Нескончаемо прут обозы. У докторов и чиновников в руках револьверы: прокладывают, размахивая ими, дорогу своим многоценным подводам.
— Обоз, ну-ну, вперед! Проезжай, обоз! Пристрелю, если кто загородит дорогу! Артиллеристы, подайся в сторону.
Неожиданно вынырнул наш командир:
— Тут немцев нет. Почему в ваших руках я вижу револьвер?
Испуганный чиновник молча берет под козырек. Дедка на бабку, бабка на внучку, внучка на сучку…
Бежим все дальше на восток. Которые же это сутки? Четвертые или пятые? Не знаю, какой сегодня день.
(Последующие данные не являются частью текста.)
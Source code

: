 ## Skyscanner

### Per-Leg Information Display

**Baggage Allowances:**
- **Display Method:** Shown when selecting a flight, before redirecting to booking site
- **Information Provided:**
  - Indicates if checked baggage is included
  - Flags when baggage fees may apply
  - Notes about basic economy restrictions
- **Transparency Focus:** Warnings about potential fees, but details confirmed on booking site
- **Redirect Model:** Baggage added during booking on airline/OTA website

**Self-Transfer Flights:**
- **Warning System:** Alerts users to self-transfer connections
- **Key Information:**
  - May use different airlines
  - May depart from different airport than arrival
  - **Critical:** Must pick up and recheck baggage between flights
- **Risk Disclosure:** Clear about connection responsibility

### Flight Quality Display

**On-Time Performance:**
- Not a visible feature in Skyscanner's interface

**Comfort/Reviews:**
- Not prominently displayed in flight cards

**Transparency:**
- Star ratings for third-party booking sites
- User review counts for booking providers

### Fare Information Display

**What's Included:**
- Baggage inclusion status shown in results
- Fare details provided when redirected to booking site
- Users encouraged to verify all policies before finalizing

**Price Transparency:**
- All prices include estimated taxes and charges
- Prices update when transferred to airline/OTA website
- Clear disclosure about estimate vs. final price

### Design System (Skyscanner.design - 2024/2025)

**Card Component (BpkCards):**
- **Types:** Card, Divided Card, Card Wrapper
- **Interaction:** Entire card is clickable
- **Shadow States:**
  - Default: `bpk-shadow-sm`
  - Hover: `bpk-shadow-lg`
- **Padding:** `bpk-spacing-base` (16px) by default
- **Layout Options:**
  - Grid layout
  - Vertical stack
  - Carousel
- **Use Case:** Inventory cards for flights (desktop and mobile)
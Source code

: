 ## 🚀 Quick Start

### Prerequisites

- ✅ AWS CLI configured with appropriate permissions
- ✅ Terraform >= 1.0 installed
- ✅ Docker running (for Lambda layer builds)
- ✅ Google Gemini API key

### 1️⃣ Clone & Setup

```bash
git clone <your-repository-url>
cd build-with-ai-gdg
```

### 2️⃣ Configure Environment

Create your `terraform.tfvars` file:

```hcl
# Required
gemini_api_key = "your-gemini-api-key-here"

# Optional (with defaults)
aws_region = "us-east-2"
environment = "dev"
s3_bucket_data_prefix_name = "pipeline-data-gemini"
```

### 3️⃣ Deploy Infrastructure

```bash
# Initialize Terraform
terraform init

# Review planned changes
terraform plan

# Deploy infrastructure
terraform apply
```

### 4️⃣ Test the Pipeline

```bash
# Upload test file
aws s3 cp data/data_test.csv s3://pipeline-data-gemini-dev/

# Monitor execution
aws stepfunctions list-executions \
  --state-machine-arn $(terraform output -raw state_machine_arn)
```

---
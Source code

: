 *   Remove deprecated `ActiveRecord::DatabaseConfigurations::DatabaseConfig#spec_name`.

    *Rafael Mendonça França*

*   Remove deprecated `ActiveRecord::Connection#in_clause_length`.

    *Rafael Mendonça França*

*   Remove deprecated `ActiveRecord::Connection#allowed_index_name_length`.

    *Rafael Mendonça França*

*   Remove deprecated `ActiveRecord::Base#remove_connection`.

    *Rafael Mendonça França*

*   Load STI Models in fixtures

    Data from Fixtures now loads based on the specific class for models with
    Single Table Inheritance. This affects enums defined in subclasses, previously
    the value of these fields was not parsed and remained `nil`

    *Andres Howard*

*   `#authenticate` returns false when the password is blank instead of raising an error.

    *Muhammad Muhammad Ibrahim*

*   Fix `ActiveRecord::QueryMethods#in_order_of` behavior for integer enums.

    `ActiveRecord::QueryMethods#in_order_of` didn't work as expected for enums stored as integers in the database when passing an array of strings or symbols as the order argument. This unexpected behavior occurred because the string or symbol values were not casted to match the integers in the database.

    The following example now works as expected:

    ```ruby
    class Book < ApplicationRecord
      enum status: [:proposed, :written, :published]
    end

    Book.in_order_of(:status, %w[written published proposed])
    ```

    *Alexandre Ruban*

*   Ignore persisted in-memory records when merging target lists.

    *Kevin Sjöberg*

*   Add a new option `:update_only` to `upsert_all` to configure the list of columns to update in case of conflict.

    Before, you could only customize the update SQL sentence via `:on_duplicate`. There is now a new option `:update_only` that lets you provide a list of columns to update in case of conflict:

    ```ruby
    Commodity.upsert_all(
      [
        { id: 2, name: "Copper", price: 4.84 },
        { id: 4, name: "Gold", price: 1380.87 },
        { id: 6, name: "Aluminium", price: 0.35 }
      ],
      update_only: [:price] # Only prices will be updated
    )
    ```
Проезжали большой унылый лес; много граба, ели. Тут едва слышны преследующие нас глухие орудийные выстрелы.
Большой привал! Вокруг — просторные жмудские поля, темно-зеленые хуторки («колонии»). Обессиленный, падаю на землю. Хочется есть. Консервы старшего не для меня… Он, спрятавшись, жрет, а у меня ничего нет. Пехотинец- запасник несет хлеб. «Дяденька, постойте! Возьмите сколько хотите, дайте маленький кусочек!» — «Вы, батарейцы, с голоду не сдохнете. Меня целый взвод ждет». Ой, ну что же мне делать, ведь ужасно хочется есть. Сегодня и вчера батарея без обеда. Беленький предлагает пососать сахар: у него нашлось два кусочка.
Солнышко заходит. Шумят, гремят, отступая, массы людей, подвод, лошадей, орудий.
— Вернусь я во Владивосток, — мечтательно говорит пригнанный недавно из запаса батареец, бывший приказчик торговой фирмы. — Вернусь я к Шорину… Обед из трех блюд… Два последних — по желанию, выбирай какие хочешь.
— Ах, черт разборчивый, о чем размечтался.
— Если немец не убил, то лучше уж застрелиться, чем так мучиться.
— Глупый твой разговор.
— Идешь-идешь, а есть нечего…
— Замолчи!!! тты… холера!
А я сосу кусочек сахара, который дал Беленький, но есть хочется еще больше, и я тоже мысленно говорю этому приказчику: «Замолчи ты, холера, со своими блюдами на выбор!»
Нахлынули воспоминания о своей родной снежной зиме со скрипуче-легкими санками на заметенной дороге, с зеленым сеном в яслях в хлеву, где греются, опустив головы, наши гнедые кони. Приятные воспоминания. На войне любо мне все это, далекое, родное. А тут так тяжко… Почему? Что хлеба нет? Или что люди — не люди, а быдло? И потому, и потому, и потому…
Говорят, недалеко Ковно. Верст пятнадцать-двадцать. Едем на позицию. Опять кружатся над нами немецкие аэропланы. А где же враг?
Неман
Четыре дня не писал…
Переправляемся снова с Виленщины на Сувалщину. Назад за Неман. А на Виленщину переправа была вечером, точнее, ночью, с 6-го на 7-ое сентября. Опишу, как это было.
Выехали из Петкелишек в полночь с пятого на шестое сентября. Долго, бесконечно долго телепались по грязи, пока не рассвело. Дул сильный ветер.
— Куда в этакую темень?
— За Неман!
Через Мазуришки, Дарсунишки — поехали… «К бесу в кишки!» — бранятся и шутят насквозь продрогшие батарейцы.
Обедали на привале.
Вечером под распроклятым дождем притащились к Неману. Стояли… Продвинулись немного… Опять стояли… Какие-то хаты у дороги; за одной из хат издыхает конь.